### Data records
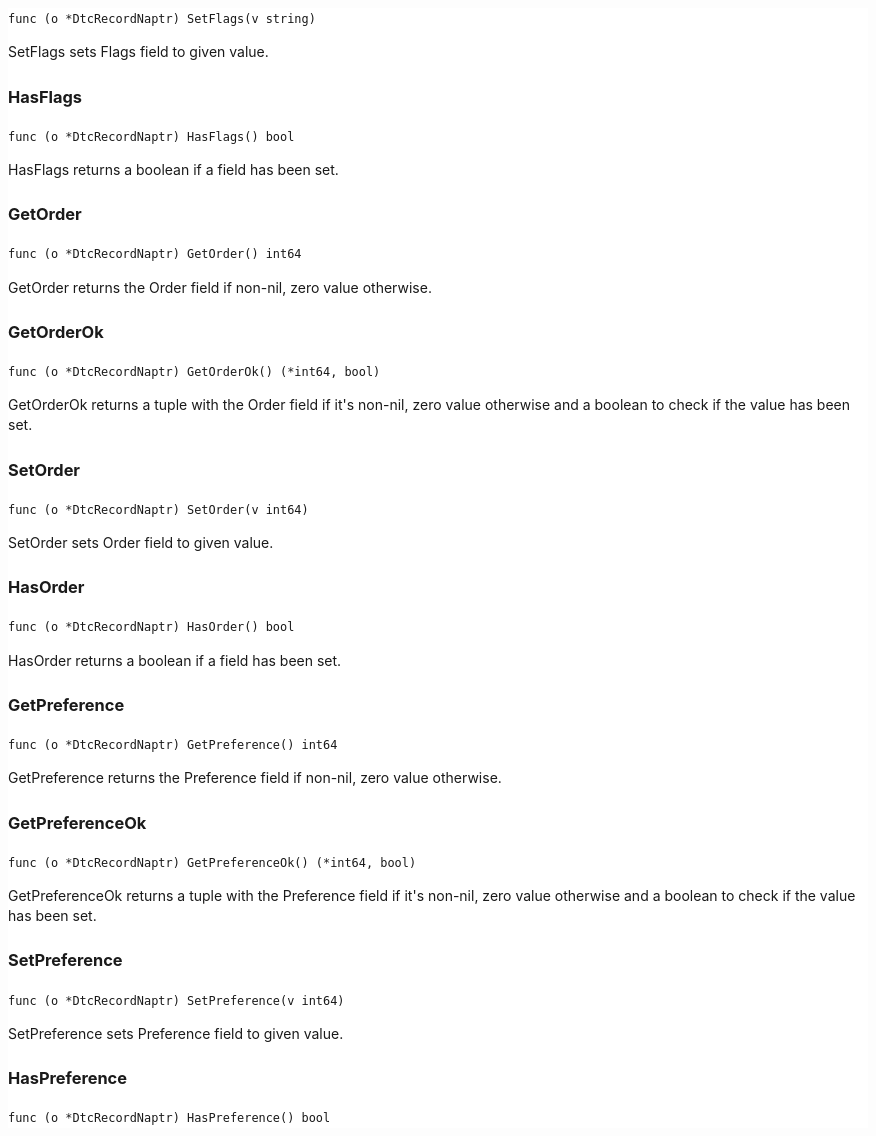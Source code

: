 `func (o *DtcRecordNaptr) SetFlags(v string)`

SetFlags sets Flags field to given value.

### HasFlags

`func (o *DtcRecordNaptr) HasFlags() bool`

HasFlags returns a boolean if a field has been set.

### GetOrder

`func (o *DtcRecordNaptr) GetOrder() int64`

GetOrder returns the Order field if non-nil, zero value otherwise.

### GetOrderOk

`func (o *DtcRecordNaptr) GetOrderOk() (*int64, bool)`

GetOrderOk returns a tuple with the Order field if it's non-nil, zero value otherwise
and a boolean to check if the value has been set.

### SetOrder

`func (o *DtcRecordNaptr) SetOrder(v int64)`

SetOrder sets Order field to given value.

### HasOrder

`func (o *DtcRecordNaptr) HasOrder() bool`

HasOrder returns a boolean if a field has been set.

### GetPreference

`func (o *DtcRecordNaptr) GetPreference() int64`

GetPreference returns the Preference field if non-nil, zero value otherwise.

### GetPreferenceOk

`func (o *DtcRecordNaptr) GetPreferenceOk() (*int64, bool)`

GetPreferenceOk returns a tuple with the Preference field if it's non-nil, zero value otherwise
and a boolean to check if the value has been set.

### SetPreference

`func (o *DtcRecordNaptr) SetPreference(v int64)`

SetPreference sets Preference field to given value.

### HasPreference

`func (o *DtcRecordNaptr) HasPreference() bool`
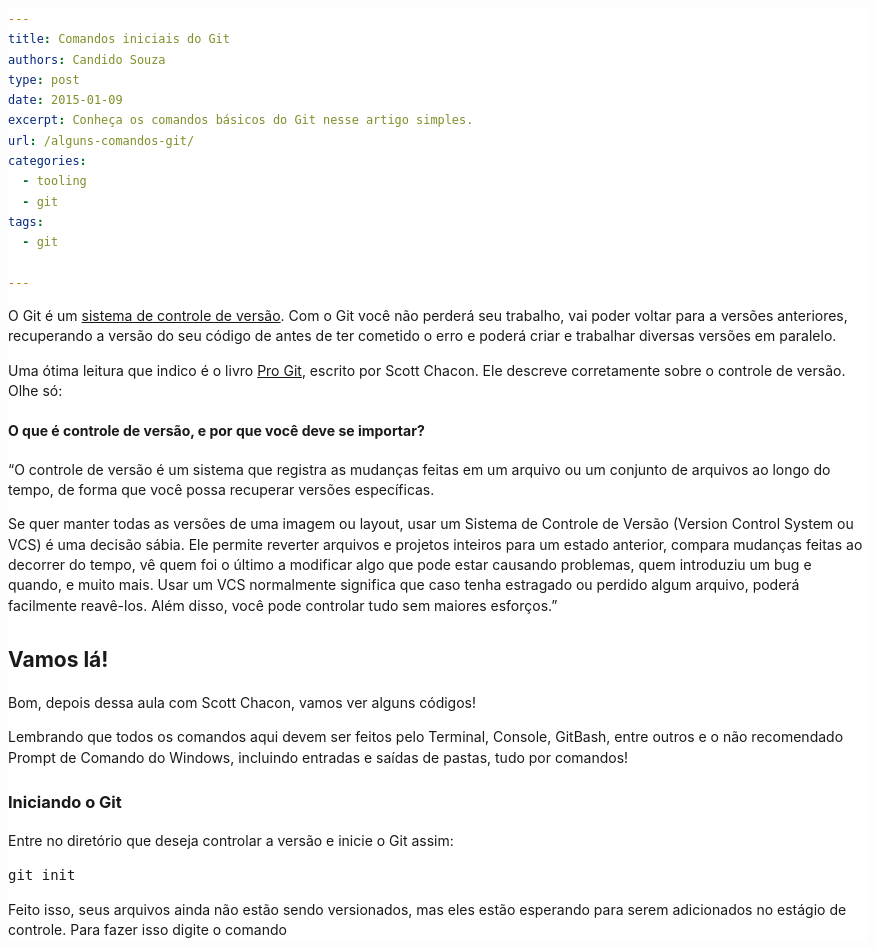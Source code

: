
 ```yaml
---
title: Comandos iniciais do Git
authors: Candido Souza
type: post
date: 2015-01-09
excerpt: Conheça os comandos básicos do Git nesse artigo simples.
url: /alguns-comandos-git/
categories:
  - tooling
  - git
tags:
  - git

---
```

O Git é um [sistema de controle de versão][1]. Com o Git você não perderá seu trabalho, vai poder voltar para a versões anteriores, recuperando a versão do seu código de antes de ter cometido o erro e poderá criar e trabalhar diversas versões em paralelo.

Uma ótima leitura que indico é o livro <a title="Livro Pro Git" href="http://git-scm.com/book/en/v2" target="_blank">Pro Git</a>, escrito por Scott Chacon. Ele descreve corretamente sobre o controle de versão. Olhe só:

#### O que é controle de versão, e por que você deve se importar?

&#8220;O controle de versão é um sistema que registra as mudanças feitas em um arquivo ou um conjunto de arquivos ao longo do tempo, de forma que você possa recuperar versões específicas.

Se quer manter todas as versões de uma imagem ou layout, usar um Sistema de Controle de Versão (Version Control System ou VCS) é uma decisão sábia. Ele permite reverter arquivos e projetos inteiros para um estado anterior, compara mudanças feitas ao decorrer do tempo, vê quem foi o último a modificar algo que pode estar causando problemas, quem introduziu um bug e quando, e muito mais. Usar um VCS normalmente significa que caso tenha estragado ou perdido algum arquivo, poderá facilmente reavê-los. Além disso, você pode controlar tudo sem maiores esforços.&#8221;

## Vamos lá!

Bom, depois dessa aula com Scott Chacon, vamos ver alguns códigos!

Lembrando que todos os comandos aqui devem ser feitos pelo Terminal, Console, GitBash, entre outros e o não recomendado Prompt de Comando do Windows, incluindo entradas e saídas de pastas, tudo por comandos!

### Iniciando o Git

Entre no diretório que deseja controlar a versão e inicie o Git assim:

<pre class="lang-bash">git init</pre>

Feito isso, seus arquivos ainda não estão sendo versionados, mas eles estão esperando para serem adicionados no estágio de controle. Para fazer isso digite o comando


 [1]: http://tableless.com.br/introducao-das-premissas-dos-controles-de-versao/ "Introdução das premissas dos controles de versão"
 [2]: http://www.akitaonrails.com/2010/08/17/screencast-comecando-com-git
 [3]: https://try.github.io/levels/1/challenges/1
 [4]: http://www.git-scm.com/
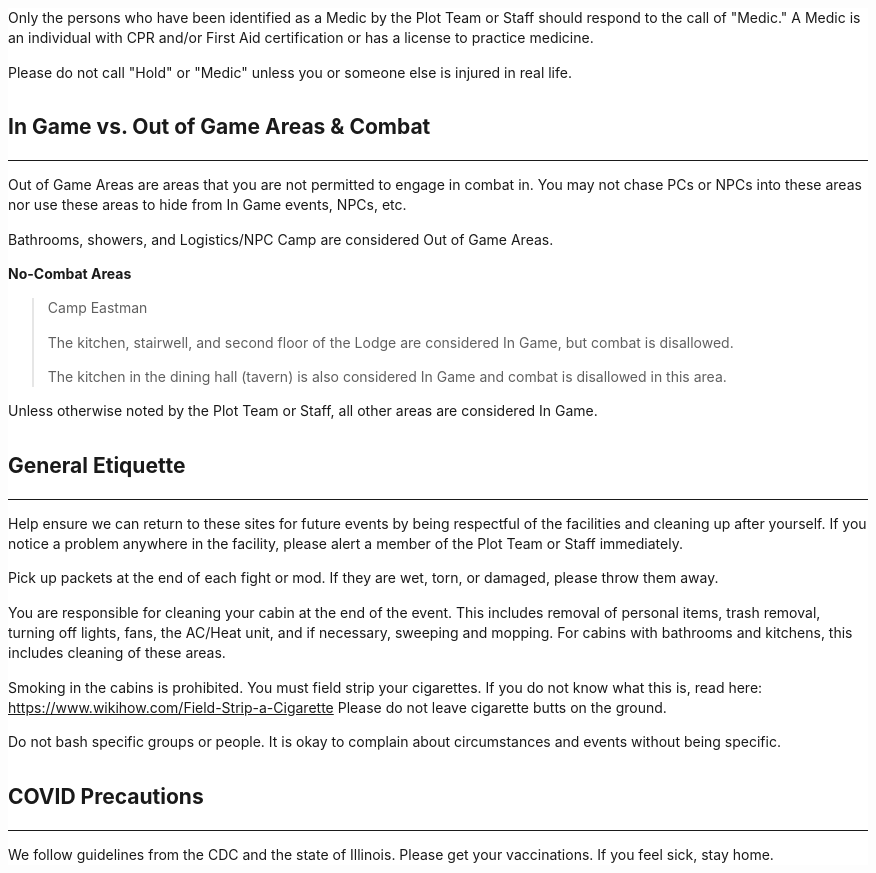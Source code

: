 Only the persons who have been identified as a Medic by the Plot Team or Staff should respond to the call of "Medic."  A Medic is an individual with CPR and/or First Aid certification or has a license to practice medicine.

Please do not call "Hold" or "Medic" unless you or someone else is injured in real life.


## In Game vs. Out of Game Areas & Combat

---
Out of Game Areas are areas that you are not permitted to engage in combat in.  You may not chase PCs or NPCs into these areas nor use these areas to hide from In Game events, NPCs, etc.

Bathrooms, showers, and Logistics/NPC Camp are considered Out of Game Areas.

**No-Combat Areas**
>Camp Eastman
>
> The kitchen, stairwell, and second floor of the Lodge are considered In Game, but combat is disallowed.
>
> The kitchen in the dining hall (tavern) is also considered In Game and combat is disallowed in this area.

Unless otherwise noted by the Plot Team or Staff, all other areas are considered In Game.


## General Etiquette

---
Help ensure we can return to these sites for future events by being respectful of the facilities and cleaning up after yourself.  If you notice a problem anywhere in the facility, please alert a member of the Plot Team or Staff immediately.

Pick up packets at the end of each fight or mod.  If they are wet, torn, or damaged, please throw them away.

You are responsible for cleaning your cabin at the end of the event.  This includes removal of personal items, trash removal, turning off lights, fans, the AC/Heat unit, and if necessary, sweeping and mopping.  For cabins with bathrooms and kitchens, this includes cleaning of these areas.

Smoking in the cabins is prohibited.  You must field strip your cigarettes.  If you do not know what this is, read here: https://www.wikihow.com/Field-Strip-a-Cigarette Please do not leave cigarette butts on the ground.

Do not bash specific groups or people.  It is okay to complain about circumstances and events without being specific.


## COVID Precautions

---
We follow guidelines from the CDC and the state of Illinois.  Please get your vaccinations.  If you feel sick, stay home.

### Requirement
Reproduce all lines from the records above that include the word "HasFlags".

### Exercise output
### HasFlags
`func (o *DtcRecordNaptr) HasFlags() bool`
HasFlags returns a boolean if a field has been set.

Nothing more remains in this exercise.